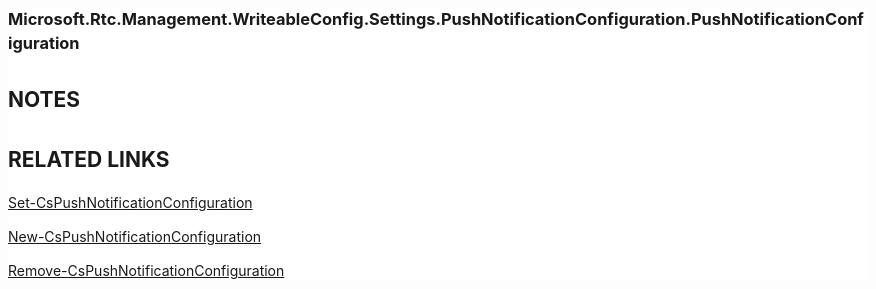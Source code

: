 ### Microsoft.Rtc.Management.WriteableConfig.Settings.PushNotificationConfiguration.PushNotificationConfiguration


## NOTES


## RELATED LINKS
[Set-CsPushNotificationConfiguration](https://docs.microsoft.com/en-us/powershell/module/skype/set-cspushnotificationconfiguration?view=skype-ps)

[New-CsPushNotificationConfiguration](https://docs.microsoft.com/en-us/powershell/module/skype/new-cspushnotificationconfiguration?view=skype-ps)

[Remove-CsPushNotificationConfiguration](https://docs.microsoft.com/en-us/powershell/module/skype/remove-cspushnotificationconfiguration?view=skype-ps)
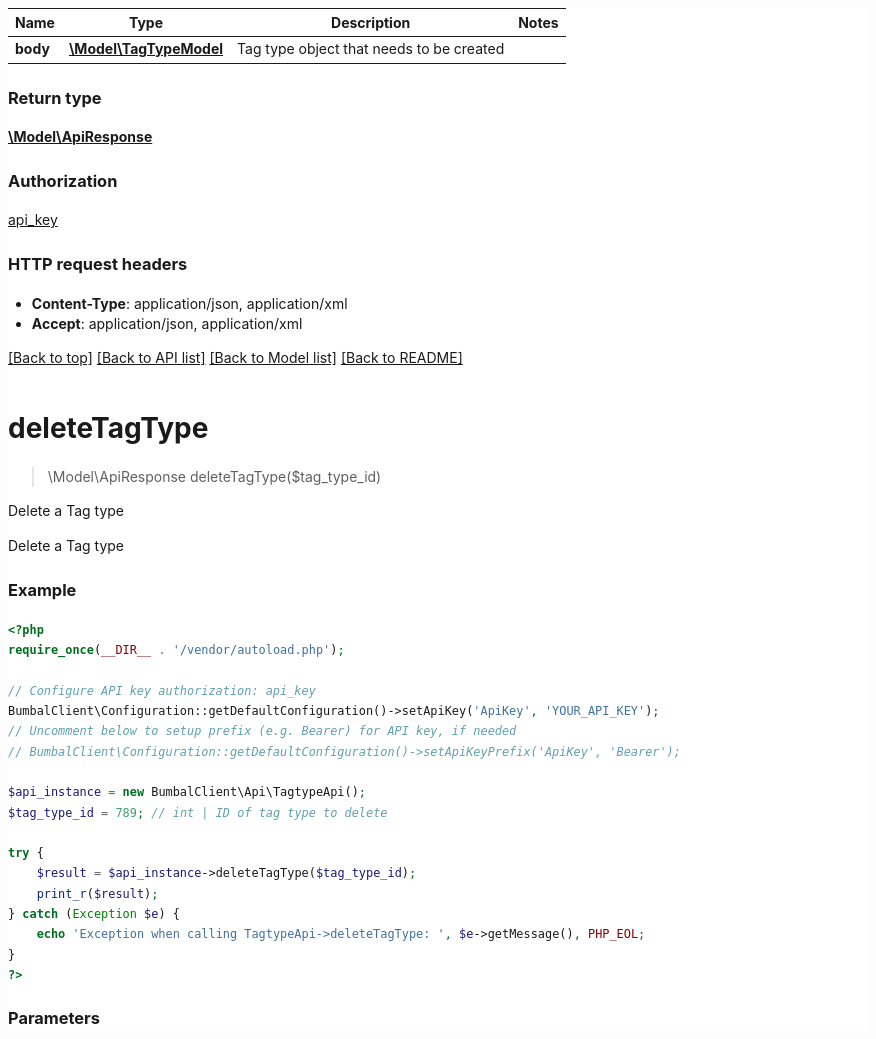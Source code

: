 Name | Type | Description  | Notes
------------- | ------------- | ------------- | -------------
 **body** | [**\Model\TagTypeModel**](../Model/\Model\TagTypeModel.md)| Tag type object that needs to be created |

### Return type

[**\Model\ApiResponse**](../Model/ApiResponse.md)

### Authorization

[api_key](../../README.md#api_key)

### HTTP request headers

 - **Content-Type**: application/json, application/xml
 - **Accept**: application/json, application/xml

[[Back to top]](#) [[Back to API list]](../../README.md#documentation-for-api-endpoints) [[Back to Model list]](../../README.md#documentation-for-models) [[Back to README]](../../README.md)

# **deleteTagType**
> \Model\ApiResponse deleteTagType($tag_type_id)

Delete a Tag type

Delete a Tag type

### Example
```php
<?php
require_once(__DIR__ . '/vendor/autoload.php');

// Configure API key authorization: api_key
BumbalClient\Configuration::getDefaultConfiguration()->setApiKey('ApiKey', 'YOUR_API_KEY');
// Uncomment below to setup prefix (e.g. Bearer) for API key, if needed
// BumbalClient\Configuration::getDefaultConfiguration()->setApiKeyPrefix('ApiKey', 'Bearer');

$api_instance = new BumbalClient\Api\TagtypeApi();
$tag_type_id = 789; // int | ID of tag type to delete

try {
    $result = $api_instance->deleteTagType($tag_type_id);
    print_r($result);
} catch (Exception $e) {
    echo 'Exception when calling TagtypeApi->deleteTagType: ', $e->getMessage(), PHP_EOL;
}
?>
```

### Parameters
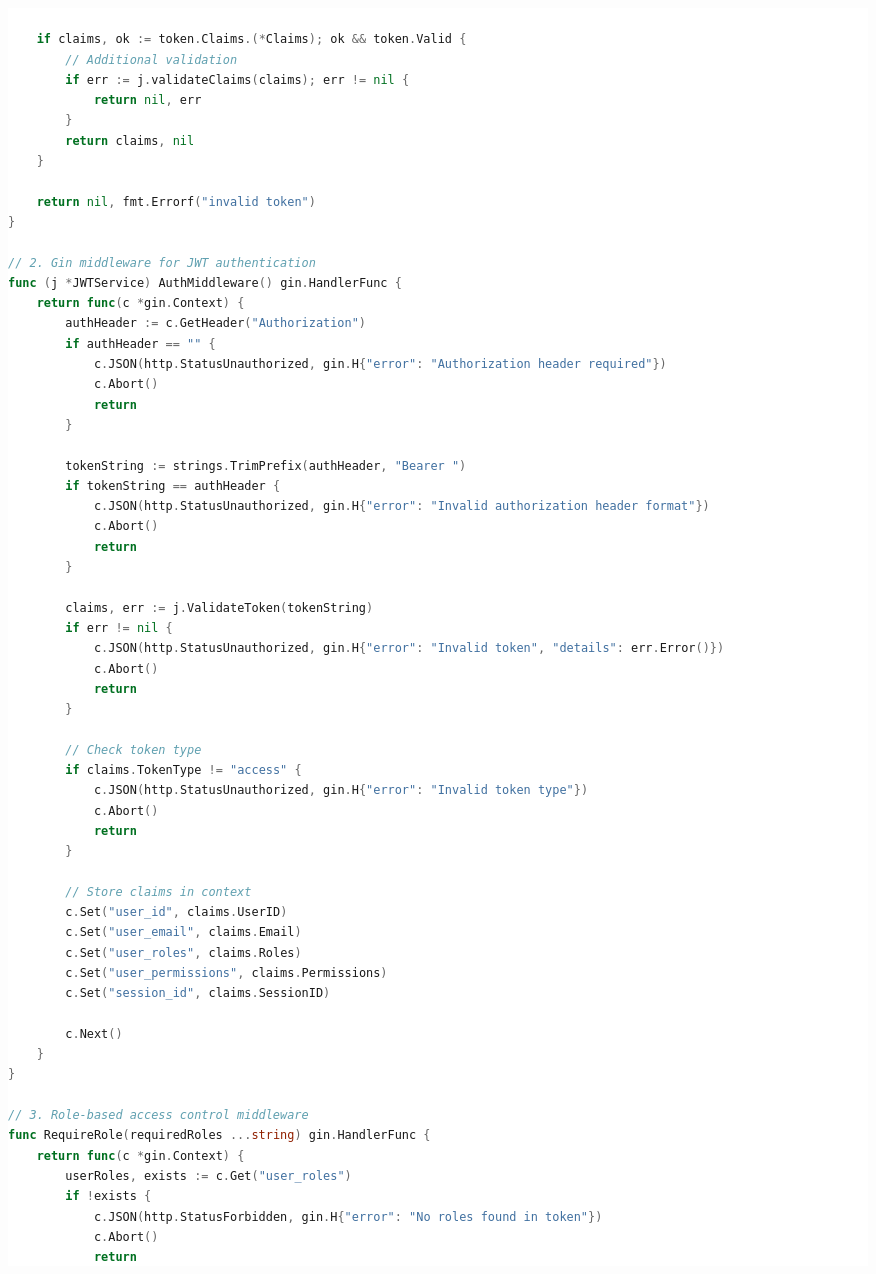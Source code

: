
 ```go

    if claims, ok := token.Claims.(*Claims); ok && token.Valid {
        // Additional validation
        if err := j.validateClaims(claims); err != nil {
            return nil, err
        }
        return claims, nil
    }

    return nil, fmt.Errorf("invalid token")
}

// 2. Gin middleware for JWT authentication
func (j *JWTService) AuthMiddleware() gin.HandlerFunc {
    return func(c *gin.Context) {
        authHeader := c.GetHeader("Authorization")
        if authHeader == "" {
            c.JSON(http.StatusUnauthorized, gin.H{"error": "Authorization header required"})
            c.Abort()
            return
        }

        tokenString := strings.TrimPrefix(authHeader, "Bearer ")
        if tokenString == authHeader {
            c.JSON(http.StatusUnauthorized, gin.H{"error": "Invalid authorization header format"})
            c.Abort()
            return
        }

        claims, err := j.ValidateToken(tokenString)
        if err != nil {
            c.JSON(http.StatusUnauthorized, gin.H{"error": "Invalid token", "details": err.Error()})
            c.Abort()
            return
        }

        // Check token type
        if claims.TokenType != "access" {
            c.JSON(http.StatusUnauthorized, gin.H{"error": "Invalid token type"})
            c.Abort()
            return
        }

        // Store claims in context
        c.Set("user_id", claims.UserID)
        c.Set("user_email", claims.Email)
        c.Set("user_roles", claims.Roles)
        c.Set("user_permissions", claims.Permissions)
        c.Set("session_id", claims.SessionID)

        c.Next()
    }
}

// 3. Role-based access control middleware
func RequireRole(requiredRoles ...string) gin.HandlerFunc {
    return func(c *gin.Context) {
        userRoles, exists := c.Get("user_roles")
        if !exists {
            c.JSON(http.StatusForbidden, gin.H{"error": "No roles found in token"})
            c.Abort()
            return
```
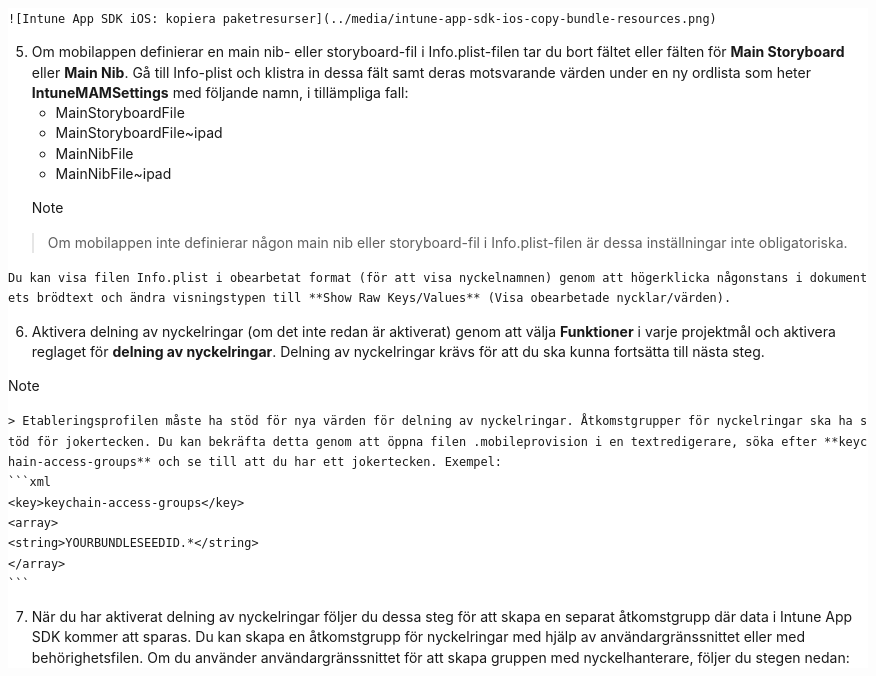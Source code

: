     ![Intune App SDK iOS: kopiera paketresurser](../media/intune-app-sdk-ios-copy-bundle-resources.png)

5. Om mobilappen definierar en main nib- eller storyboard-fil i Info.plist-filen tar du bort fältet eller fälten för **Main Storyboard** eller **Main Nib**. Gå till Info-plist och klistra in dessa fält samt deras motsvarande värden under en ny ordlista som heter **IntuneMAMSettings** med följande namn, i tillämpliga fall:
    * MainStoryboardFile
    * MainStoryboardFile~ipad
    * MainNibFile
    * MainNibFile~ipad
    > [!NOTE]
  > Om mobilappen inte definierar någon main nib eller storyboard-fil i Info.plist-filen är dessa inställningar inte obligatoriska.

    Du kan visa filen Info.plist i obearbetat format (för att visa nyckelnamnen) genom att högerklicka någonstans i dokumentets brödtext och ändra visningstypen till **Show Raw Keys/Values** (Visa obearbetade nycklar/värden).

6. Aktivera delning av nyckelringar (om det inte redan är aktiverat) genom att välja **Funktioner** i varje projektmål och aktivera reglaget för **delning av nyckelringar**. Delning av nyckelringar krävs för att du ska kunna fortsätta till nästa steg.

  > [!NOTE]
    > Etableringsprofilen måste ha stöd för nya värden för delning av nyckelringar. Åtkomstgrupper för nyckelringar ska ha stöd för jokertecken. Du kan bekräfta detta genom att öppna filen .mobileprovision i en textredigerare, söka efter **keychain-access-groups** och se till att du har ett jokertecken. Exempel:
    ```xml
    <key>keychain-access-groups</key>
    <array>
    <string>YOURBUNDLESEEDID.*</string>
    </array>
    ```

7. När du har aktiverat delning av nyckelringar följer du dessa steg för att skapa en separat åtkomstgrupp där data i Intune App SDK kommer att sparas. Du kan skapa en åtkomstgrupp för nyckelringar med hjälp av användargränssnittet eller med behörighetsfilen. Om du använder användargränssnittet för att skapa gruppen med nyckelhanterare, följer du stegen nedan:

===============

*What you have to do*
Pull every line containing the word "ApiKey" out of the entries above.

*Answer box*
BumbalClient\Configuration::getDefaultConfiguration()->setApiKey('ApiKey', 'YOUR_API_KEY');
// BumbalClient\Configuration::getDefaultConfiguration()->setApiKeyPrefix('ApiKey', 'Bearer');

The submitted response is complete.